Jim Smeal/Ron Galella Collection via Getty

For the biography, which is three years in the making and marks the first-ever authorized story of the icon's life, Brower dives into the "more."

With the go-ahead to explore the family and estate's archives (including 7,358 letters and personal notes) and interviews with 250 of Taylor's closest loved ones and other acquaintances, the author took on the "tremendous responsibility" to document Taylor's life, in her own words, and in the words of those who knew her best.

Brower spoke to notable names like Demi Moore, Carol Burnett, and Colin Farrell for the book, the actress' four children, and even some of Liz's former loves — including George Hamilton, Robert Wagner, and her last surviving husband Senator John Warner, who initially gave Bower the green light to write the book before he died in 2021.

With their help, and the help of Taylor's archives, she was able to tell the story of not just a woman who was an iconic actress, who was struggling with addiction, who was a victim of abuse, or who was a champion for those with AIDS in the '80s — but as someone who considered herself a "full-fledged human being, as she liked to say."

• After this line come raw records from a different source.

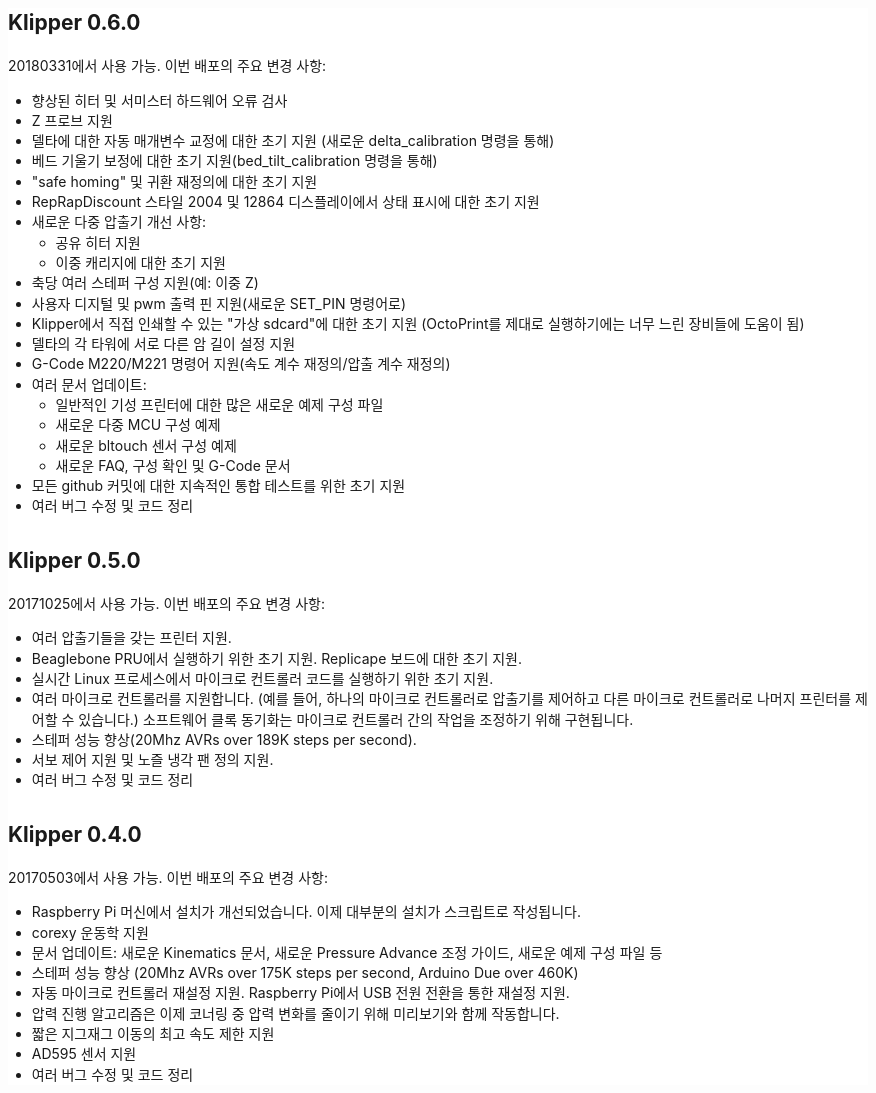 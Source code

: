 ## Klipper 0.6.0

20180331에서 사용 가능. 이번 배포의 주요 변경 사항:

* 향상된 히터 및 서미스터 하드웨어 오류 검사
* Z 프로브 지원
* 델타에 대한 자동 매개변수 교정에 대한 초기 지원 (새로운 delta_calibration 명령을 통해)
* 베드 기울기 보정에 대한 초기 지원(bed_tilt_calibration 명령을 통해)
* "safe homing" 및 귀환 재정의에 대한 초기 지원
* RepRapDiscount 스타일 2004 및 12864 디스플레이에서 상태 표시에 대한 초기 지원
* 새로운 다중 압출기 개선 사항:
   * 공유 히터 지원
   * 이중 캐리지에 대한 초기 지원
* 축당 여러 스테퍼 구성 지원(예: 이중 Z)
* 사용자 디지털 및 pwm 출력 핀 지원(새로운 SET_PIN 명령어로)
* Klipper에서 직접 인쇄할 수 있는 "가상 sdcard"에 대한 초기 지원 (OctoPrint를 제대로 실행하기에는 너무 느린 장비들에 도움이 됨)
* 델타의 각 타워에 서로 다른 암 길이 설정 지원
* G-Code M220/M221 명령어 지원(속도 계수 재정의/압출 계수 재정의)
* 여러 문서 업데이트:
   * 일반적인 기성 프린터에 대한 많은 새로운 예제 구성 파일
   * 새로운 다중 MCU 구성 예제
   * 새로운 bltouch 센서 구성 예제
   * 새로운 FAQ, 구성 확인 및 G-Code 문서
* 모든 github 커밋에 대한 지속적인 통합 테스트를 위한 초기 지원
* 여러 버그 수정 및 코드 정리

## Klipper 0.5.0

20171025에서 사용 가능. 이번 배포의 주요 변경 사항:

* 여러 압출기들을 갖는 프린터 지원.
* Beaglebone PRU에서 실행하기 위한 초기 지원. Replicape 보드에 대한 초기 지원.
* 실시간 Linux 프로세스에서 마이크로 컨트롤러 코드를 실행하기 위한 초기 지원.
* 여러 마이크로 컨트롤러를 지원합니다. (예를 들어, 하나의 마이크로 컨트롤러로 압출기를 제어하고 다른 마이크로 컨트롤러로 나머지 프린터를 제어할 수 있습니다.) 소프트웨어 클록 동기화는 마이크로 컨트롤러 간의 작업을 조정하기 위해 구현됩니다.
* 스테퍼 성능 향상(20Mhz AVRs over 189K steps per second).
* 서보 제어 지원 및 노즐 냉각 팬 정의 지원.
* 여러 버그 수정 및 코드 정리

## Klipper 0.4.0

20170503에서 사용 가능. 이번 배포의 주요 변경 사항:

* Raspberry Pi 머신에서 설치가 개선되었습니다. 이제 대부분의 설치가 스크립트로 작성됩니다.
* corexy 운동학 지원
* 문서 업데이트: 새로운 Kinematics 문서, 새로운 Pressure Advance 조정 가이드, 새로운 예제 구성 파일 등
* 스테퍼 성능 향상 (20Mhz AVRs over 175K steps per second, Arduino Due over 460K)
* 자동 마이크로 컨트롤러 재설정 지원. Raspberry Pi에서 USB 전원 전환을 통한 재설정 지원.
* 압력 진행 알고리즘은 이제 코너링 중 압력 변화를 줄이기 위해 미리보기와 함께 작동합니다.
* 짧은 지그재그 이동의 최고 속도 제한 지원
* AD595 센서 지원
* 여러 버그 수정 및 코드 정리
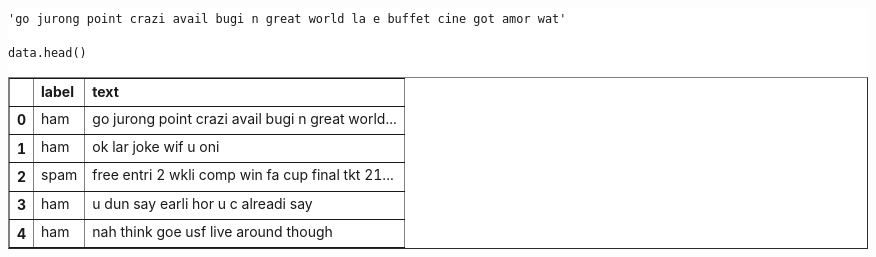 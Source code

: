 

    'go jurong point crazi avail bugi n great world la e buffet cine got amor wat'




```python
data.head()
```




<div>
<style>
    .dataframe thead tr:only-child th {
        text-align: left;
    }

    .dataframe thead th {
        text-align: left;
    }

    .dataframe tbody tr th {
        vertical-align: top;
    }
</style>
<table border="1" class="dataframe">
  <thead>
    <tr style="text-align: left;">
      <th></th>
      <th>label</th>
      <th>text</th>
    </tr>
  </thead>
  <tbody>
    <tr>
      <th>0</th>
      <td>ham</td>
      <td>go jurong point crazi avail bugi n great world...</td>
    </tr>
    <tr>
      <th>1</th>
      <td>ham</td>
      <td>ok lar joke wif u oni</td>
    </tr>
    <tr>
      <th>2</th>
      <td>spam</td>
      <td>free entri 2 wkli comp win fa cup final tkt 21...</td>
    </tr>
    <tr>
      <th>3</th>
      <td>ham</td>
      <td>u dun say earli hor u c alreadi say</td>
    </tr>
    <tr>
      <th>4</th>
      <td>ham</td>
      <td>nah think goe usf live around though</td>
    </tr>
  </tbody>
</table>
</div>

"She said her entire life was a fight," Brower shares. "The resilience is the refusing to be a victim. Her father did beat her up. And he beat her because he felt intimidated that his 12-year-old was making more money [as a child star] than he was. And they had a reconciliation when she was in her 20s. But I mean, the fact that she wouldn't let herself be victimized even though she was on paper, a victim. I think that's terrible that he did that. But she got up again, like she almost died in her 20s when she had pneumonia, and she kept going and going. It was the never giving up."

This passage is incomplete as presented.